The thing is, though, that I don't blame men for not wanting to do any housework. Why would they? It's boring. It's thankless. Worst of all, it's never-ending. Your only reward for tidying up the house is that, a few days later, you have to do it again. Yippee. Not.
If hair is purported to clean itself after not washing it for a few months, why shouldn't houses do the same? Men are simply waiting to test if that theory is true, but they never get a chance to find out, because some overly fastidious female always comes along, insisting that they put their dirty underthings in the washing machine.
It's not that I like dirt. I hate it. But then, I'm not a man, and men just don't seem to feel the same way about it that women do. As a general rule, I mean, because, obviously, there are exceptions. Such as men who are trying to get a bit more action between the sheets, by pretending to be all progressive and gender-friendly.
I'm not knocking it.
Whatever works, right?
To most men, dirt simply seems to be a natural phenomenon, like gravity, and no one expects them to do anything about that, do they?
If they were constantly demanding that we cleaned the house from top to bottom every night when we come in from work, then, fair enough, they'd be the misogynist pigs that feminists always claim they are. But very few of them do. They only want to collapse onto a sofa and watch TV, and they'd be perfectly happy for their other halves to do likewise. In fact, they can't for the life of them understand why we don't.
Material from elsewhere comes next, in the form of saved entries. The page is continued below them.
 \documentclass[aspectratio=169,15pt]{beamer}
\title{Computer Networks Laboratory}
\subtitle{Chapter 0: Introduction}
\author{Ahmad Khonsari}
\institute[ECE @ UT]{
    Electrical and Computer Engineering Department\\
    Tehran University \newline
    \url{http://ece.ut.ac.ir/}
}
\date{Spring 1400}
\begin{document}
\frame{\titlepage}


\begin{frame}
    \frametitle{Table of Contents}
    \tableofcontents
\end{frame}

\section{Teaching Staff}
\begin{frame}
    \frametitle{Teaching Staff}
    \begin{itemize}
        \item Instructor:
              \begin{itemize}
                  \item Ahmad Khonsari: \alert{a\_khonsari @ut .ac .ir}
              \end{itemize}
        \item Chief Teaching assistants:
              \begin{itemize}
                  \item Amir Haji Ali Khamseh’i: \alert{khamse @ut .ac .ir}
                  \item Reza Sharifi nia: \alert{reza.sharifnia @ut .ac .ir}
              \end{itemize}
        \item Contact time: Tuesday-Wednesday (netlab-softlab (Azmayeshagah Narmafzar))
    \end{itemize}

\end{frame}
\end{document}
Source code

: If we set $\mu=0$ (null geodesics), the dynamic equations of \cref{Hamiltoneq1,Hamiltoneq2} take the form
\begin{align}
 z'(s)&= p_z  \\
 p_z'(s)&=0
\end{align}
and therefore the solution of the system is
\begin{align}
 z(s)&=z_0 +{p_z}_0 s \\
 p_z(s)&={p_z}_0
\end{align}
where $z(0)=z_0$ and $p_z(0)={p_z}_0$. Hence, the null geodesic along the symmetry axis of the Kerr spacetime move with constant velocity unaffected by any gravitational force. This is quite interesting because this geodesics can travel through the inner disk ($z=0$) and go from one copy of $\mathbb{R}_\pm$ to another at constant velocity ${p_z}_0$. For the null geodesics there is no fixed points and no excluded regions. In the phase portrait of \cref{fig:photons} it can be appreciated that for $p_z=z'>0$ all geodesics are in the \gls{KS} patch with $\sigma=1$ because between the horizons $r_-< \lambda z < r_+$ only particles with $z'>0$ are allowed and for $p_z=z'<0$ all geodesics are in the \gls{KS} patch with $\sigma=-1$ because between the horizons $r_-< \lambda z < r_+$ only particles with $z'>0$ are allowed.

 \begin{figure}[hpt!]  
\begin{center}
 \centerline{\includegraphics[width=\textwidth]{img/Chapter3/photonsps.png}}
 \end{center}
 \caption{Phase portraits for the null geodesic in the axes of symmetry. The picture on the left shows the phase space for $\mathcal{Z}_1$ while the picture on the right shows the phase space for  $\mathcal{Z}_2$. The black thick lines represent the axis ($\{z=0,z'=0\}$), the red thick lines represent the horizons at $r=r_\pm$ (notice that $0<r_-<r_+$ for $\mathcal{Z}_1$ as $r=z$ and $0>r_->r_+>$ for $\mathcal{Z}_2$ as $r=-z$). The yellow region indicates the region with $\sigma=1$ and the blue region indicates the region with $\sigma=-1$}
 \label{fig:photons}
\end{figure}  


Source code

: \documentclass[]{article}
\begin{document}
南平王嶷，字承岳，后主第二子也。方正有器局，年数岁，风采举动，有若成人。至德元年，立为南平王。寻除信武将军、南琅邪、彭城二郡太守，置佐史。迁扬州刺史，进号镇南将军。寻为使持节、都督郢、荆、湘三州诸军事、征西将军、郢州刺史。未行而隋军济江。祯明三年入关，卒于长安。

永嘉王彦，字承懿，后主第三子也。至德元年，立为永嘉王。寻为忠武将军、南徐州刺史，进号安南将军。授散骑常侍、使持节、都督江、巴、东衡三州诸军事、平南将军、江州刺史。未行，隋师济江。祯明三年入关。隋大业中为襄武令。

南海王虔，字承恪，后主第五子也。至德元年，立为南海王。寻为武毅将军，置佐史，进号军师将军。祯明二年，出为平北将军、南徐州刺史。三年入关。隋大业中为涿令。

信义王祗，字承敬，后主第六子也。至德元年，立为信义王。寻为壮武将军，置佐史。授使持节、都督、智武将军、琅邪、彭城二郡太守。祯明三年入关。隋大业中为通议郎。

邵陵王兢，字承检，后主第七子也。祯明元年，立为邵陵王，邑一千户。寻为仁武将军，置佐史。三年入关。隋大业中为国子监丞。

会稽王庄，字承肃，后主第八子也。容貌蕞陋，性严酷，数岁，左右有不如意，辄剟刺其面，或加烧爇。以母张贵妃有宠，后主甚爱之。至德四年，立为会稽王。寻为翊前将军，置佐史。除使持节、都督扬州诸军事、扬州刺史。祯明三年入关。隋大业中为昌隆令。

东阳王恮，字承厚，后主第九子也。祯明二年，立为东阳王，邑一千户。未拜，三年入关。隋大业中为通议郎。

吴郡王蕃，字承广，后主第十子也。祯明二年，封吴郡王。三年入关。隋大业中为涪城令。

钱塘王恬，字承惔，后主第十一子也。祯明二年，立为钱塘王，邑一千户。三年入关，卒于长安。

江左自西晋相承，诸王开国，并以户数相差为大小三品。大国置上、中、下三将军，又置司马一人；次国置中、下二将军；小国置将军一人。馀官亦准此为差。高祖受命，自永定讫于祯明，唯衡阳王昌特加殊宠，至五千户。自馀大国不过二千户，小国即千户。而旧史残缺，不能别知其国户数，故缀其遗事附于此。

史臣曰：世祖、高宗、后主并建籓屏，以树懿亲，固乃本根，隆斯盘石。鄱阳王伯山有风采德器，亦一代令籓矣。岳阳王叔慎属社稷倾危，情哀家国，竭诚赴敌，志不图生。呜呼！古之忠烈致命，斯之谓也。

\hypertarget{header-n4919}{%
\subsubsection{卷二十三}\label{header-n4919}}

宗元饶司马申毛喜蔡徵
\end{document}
Of course the house would quickly look like a tip, with mushrooms growing on the inside of the shower, but that's the point. Men still wouldn't care, as their feet started sticking to the carpet, and even the mice moved out in protest at the falling standards.
The real question, then, is: why do we expect men to be more like us, when an equally workable alternative, as Professor Higgins points out in My Fair Lady, is for us to be more like them?
Women could learn not to care about the sight of a pair of pants lying on the stairs for six weeks, or spaghetti Bolognese congealing on the plate, to the stage where it takes an industrial drill to get it off again. We could train ourselves up so that the sight of mould on the inside of coffee cups no longer revolted us to the core. Then we'd be as happy, smelly and downright disgusting as they are.
It's not as if the great campaigners for women's rights in the past gave a monkey's about the ironing, after all. They had better things to do. So do we, if only we'd wise up and admit it.
But would we be happy being happy? There's the rub. That would mean admitting that we might have been wrong all along in expecting men to see the world in the same way as women - and, if we were wrong about that, then who knows what else we might have been mistaken about as well?
Whatever equality was supposed to mean, it can't be about letting men just be themselves, otherwise what was the point of trying to improve them? If we're not happy with the way we are, why the hell should they be?